*WORK TO BE COMPLETED*
Reproduce the data in its entirety, exactly as supplied.

*EXTRACTED INFORMATION*

----

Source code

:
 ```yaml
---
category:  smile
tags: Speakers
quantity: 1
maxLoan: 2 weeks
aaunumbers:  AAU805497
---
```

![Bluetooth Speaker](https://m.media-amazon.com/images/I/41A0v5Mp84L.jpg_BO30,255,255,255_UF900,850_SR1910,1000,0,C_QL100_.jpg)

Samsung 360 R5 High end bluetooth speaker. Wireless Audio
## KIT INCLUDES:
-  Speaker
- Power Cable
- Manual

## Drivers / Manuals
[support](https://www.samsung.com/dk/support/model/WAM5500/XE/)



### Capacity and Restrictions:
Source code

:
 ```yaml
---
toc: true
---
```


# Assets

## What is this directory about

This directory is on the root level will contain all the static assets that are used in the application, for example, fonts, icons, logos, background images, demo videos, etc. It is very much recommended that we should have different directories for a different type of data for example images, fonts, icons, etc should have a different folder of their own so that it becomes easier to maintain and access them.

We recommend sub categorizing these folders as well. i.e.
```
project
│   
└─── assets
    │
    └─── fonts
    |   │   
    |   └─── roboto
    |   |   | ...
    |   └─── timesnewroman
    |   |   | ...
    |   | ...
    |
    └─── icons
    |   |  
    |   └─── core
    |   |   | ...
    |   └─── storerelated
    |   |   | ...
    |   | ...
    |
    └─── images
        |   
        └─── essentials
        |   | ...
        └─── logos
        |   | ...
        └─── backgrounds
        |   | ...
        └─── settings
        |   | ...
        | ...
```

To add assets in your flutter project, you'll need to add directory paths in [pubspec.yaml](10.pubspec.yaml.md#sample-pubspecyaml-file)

----

*SOLUTION TO THIS PROBLEM*
Source code

:
 ```yaml
---
category:  smile
tags: Speakers
quantity: 1
maxLoan: 2 weeks
aaunumbers:  AAU805497
---
```

![Bluetooth Speaker](https://m.media-amazon.com/images/I/41A0v5Mp84L.jpg_BO30,255,255,255_UF900,850_SR1910,1000,0,C_QL100_.jpg)

Samsung 360 R5 High end bluetooth speaker. Wireless Audio
## KIT INCLUDES:
-  Speaker
- Power Cable
- Manual

## Drivers / Manuals
[support](https://www.samsung.com/dk/support/model/WAM5500/XE/)



### Capacity and Restrictions:
Source code

:
 ```yaml
---
toc: true
---
```


# Assets

## What is this directory about

This directory is on the root level will contain all the static assets that are used in the application, for example, fonts, icons, logos, background images, demo videos, etc. It is very much recommended that we should have different directories for a different type of data for example images, fonts, icons, etc should have a different folder of their own so that it becomes easier to maintain and access them.

We recommend sub categorizing these folders as well. i.e.
```
project
│   
└─── assets
    │
    └─── fonts
    |   │   
    |   └─── roboto
    |   |   | ...
    |   └─── timesnewroman
    |   |   | ...
    |   | ...
    |
    └─── icons
    |   |  
    |   └─── core
    |   |   | ...
    |   └─── storerelated
    |   |   | ...
    |   | ...
    |
    └─── images
        |   
        └─── essentials
        |   | ...
        └─── logos
        |   | ...
        └─── backgrounds
        |   | ...
        └─── settings
        |   | ...
        | ...
```

To add assets in your flutter project, you'll need to add directory paths in [pubspec.yaml](10.pubspec.yaml.md#sample-pubspecyaml-file)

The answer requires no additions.